Exercise instructions: Every line containing the string "faareg" is to be copied from the records.

Record set:
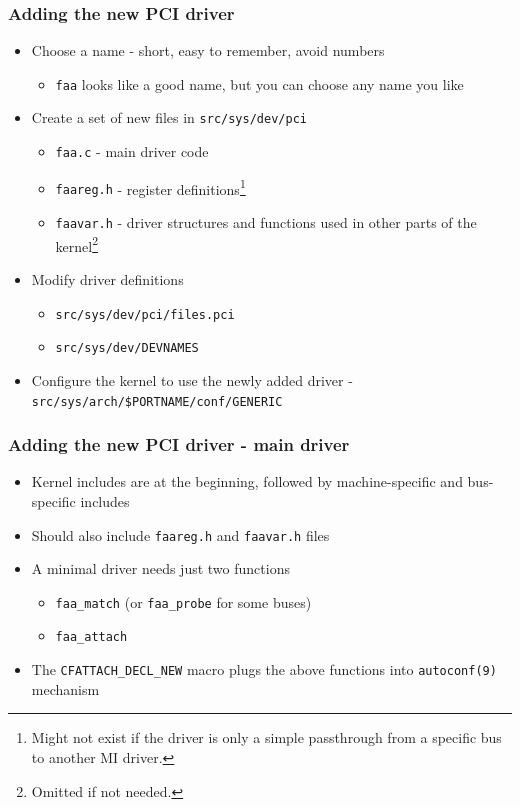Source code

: \documentclass[dvipsnames,table]{beamer}
\begin{document}
\begin{frame}
\frametitle{Adding the new PCI driver}
\begin{itemize}
	\item Choose a name - short, easy to remember, avoid numbers
	\begin{itemize}
		\item {\tt faa} looks like a good name, but you can choose any name you like
	\end{itemize}
	\item Create a set of new files in {\tt src/sys/dev/pci}
	\begin{itemize}
		\item {\tt faa.c} - main driver code
		\item {\tt faareg.h} - register definitions\footnote{Might not exist if the driver is only a simple passthrough from a specific bus to another MI driver.}
		\item {\tt faavar.h} - driver structures and functions used in other parts of the kernel\footnote{Omitted if not needed.}
	\end{itemize}
	\item Modify driver definitions
	\begin{itemize}
		\item {\tt src/sys/dev/pci/files.pci}
		\item {\tt src/sys/dev/DEVNAMES}
	\end{itemize}
	\item Configure the kernel to use the newly added driver - {\tt src/sys/arch/\$PORTNAME/conf/GENERIC}
\end{itemize}
\end{frame}

\begin{frame}
\frametitle{Adding the new PCI driver - main driver}
\begin{itemize}
	\item Kernel includes are at the beginning, followed by machine-specific and bus-specific includes
	\item Should also include {\tt faareg.h} and {\tt faavar.h} files
	\item A minimal driver needs just two functions
	\begin{itemize}
		\item {\tt faa\_match} (or {\tt faa\_probe} for some buses)
		\item {\tt faa\_attach}
	\end{itemize}
	\item The {\tt CFATTACH\_DECL\_NEW} macro plugs the above functions into {\tt autoconf(9)} mechanism
\end{itemize}
\end{frame}
\end{document}
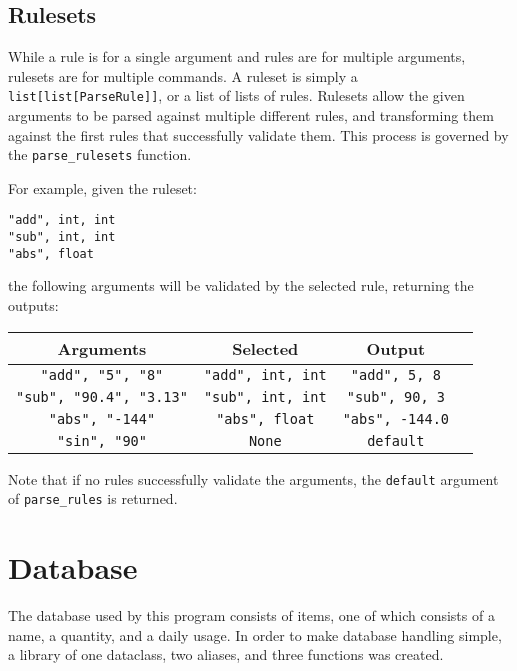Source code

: \documentclass{article}
\begin{document}
		\subsection{Rulesets}
			While a rule is for a single argument and rules are for multiple arguments, rulesets
			are for multiple commands. A ruleset is simply a \verb|list[list[ParseRule]]|, or a
			list of lists of rules. Rulesets allow the given arguments to be parsed against
			multiple different rules, and transforming them against the first rules that
			successfully validate them. This process is governed by the \verb|parse_rulesets|
			function.

			For example, given the ruleset:

			\begin{center}
				\verb|"add", int, int| \\
				\verb|"sub", int, int| \\
				\verb|"abs", float|    \\
			\end{center}

			the following arguments will be validated by the selected rule, returning the outputs:

			\begin{center}
				\begin{tabular}{|c|c|c|c|}
					\hline
					Arguments & Selected & Output
					\\ \hline
						\verb|"add", "5", "8"| &
						\verb|"add", int, int| &
						\verb|"add", 5, 8|
					\\ \hline
						\verb|"sub", "90.4", "3.13"| &
						\verb|"sub", int, int| &
						\verb|"sub", 90, 3|
					\\ \hline
						\verb|"abs", "-144"| &
						\verb|"abs", float| &
						\verb|"abs", -144.0|
					\\ \hline
						\verb|"sin", "90"| &
						\verb|None| &
						\verb|default|
					\\ \hline
				\end{tabular}
			\end{center}

			Note that if no rules successfully validate the arguments, the \verb|default| argument of
			\verb|parse_rules| is returned.

		\pagebreak

	\section{Database}
		The database used by this program consists of items, one of which consists of a name,
		a quantity, and a daily usage. In order to make database handling simple, a library of one
		dataclass, two aliases, and three functions was created.
\end{document}
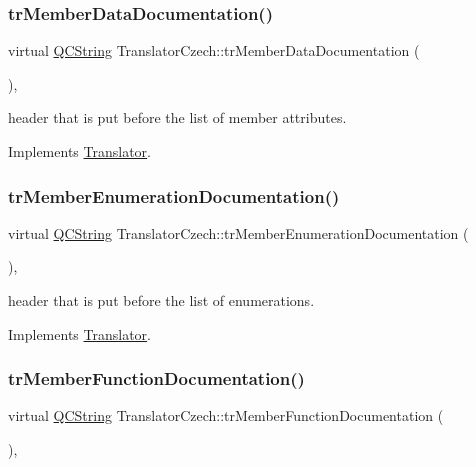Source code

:\subsubsection{\texorpdfstring{trMemberDataDocumentation()}{trMemberDataDocumentation()}}
{\footnotesize\ttfamily virtual \mbox{\hyperlink{class_q_c_string}{Q\+C\+String}} Translator\+Czech\+::tr\+Member\+Data\+Documentation (\begin{DoxyParamCaption}{ }\end{DoxyParamCaption})\hspace{0.3cm}{\ttfamily [inline]}, {\ttfamily [virtual]}}

header that is put before the list of member attributes. 

Implements \mbox{\hyperlink{class_translator}{Translator}}.

\mbox{\label{class_translator_czech_a5b49ac1def3ed8bbf005b09f3f139737}} 
\subsubsection{\texorpdfstring{trMemberEnumerationDocumentation()}{trMemberEnumerationDocumentation()}}
{\footnotesize\ttfamily virtual \mbox{\hyperlink{class_q_c_string}{Q\+C\+String}} Translator\+Czech\+::tr\+Member\+Enumeration\+Documentation (\begin{DoxyParamCaption}{ }\end{DoxyParamCaption})\hspace{0.3cm}{\ttfamily [inline]}, {\ttfamily [virtual]}}

header that is put before the list of enumerations. 

Implements \mbox{\hyperlink{class_translator}{Translator}}.

\mbox{\label{class_translator_czech_a34d478f257d27ca04cb304f458d281cd}} 
\subsubsection{\texorpdfstring{trMemberFunctionDocumentation()}{trMemberFunctionDocumentation()}}
{\footnotesize\ttfamily virtual \mbox{\hyperlink{class_q_c_string}{Q\+C\+String}} Translator\+Czech\+::tr\+Member\+Function\+Documentation (\begin{DoxyParamCaption}{ }\end{DoxyParamCaption})\hspace{0.3cm}{\ttfamily [inline]}, {\ttfamily [virtual]}}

Result for this exercise:
		\item {\tt faareg.h} - register definitions\footnote{Might not exist if the driver is only a simple passthrough from a specific bus to another MI driver.}
	\item Should also include {\tt faareg.h} and {\tt faavar.h} files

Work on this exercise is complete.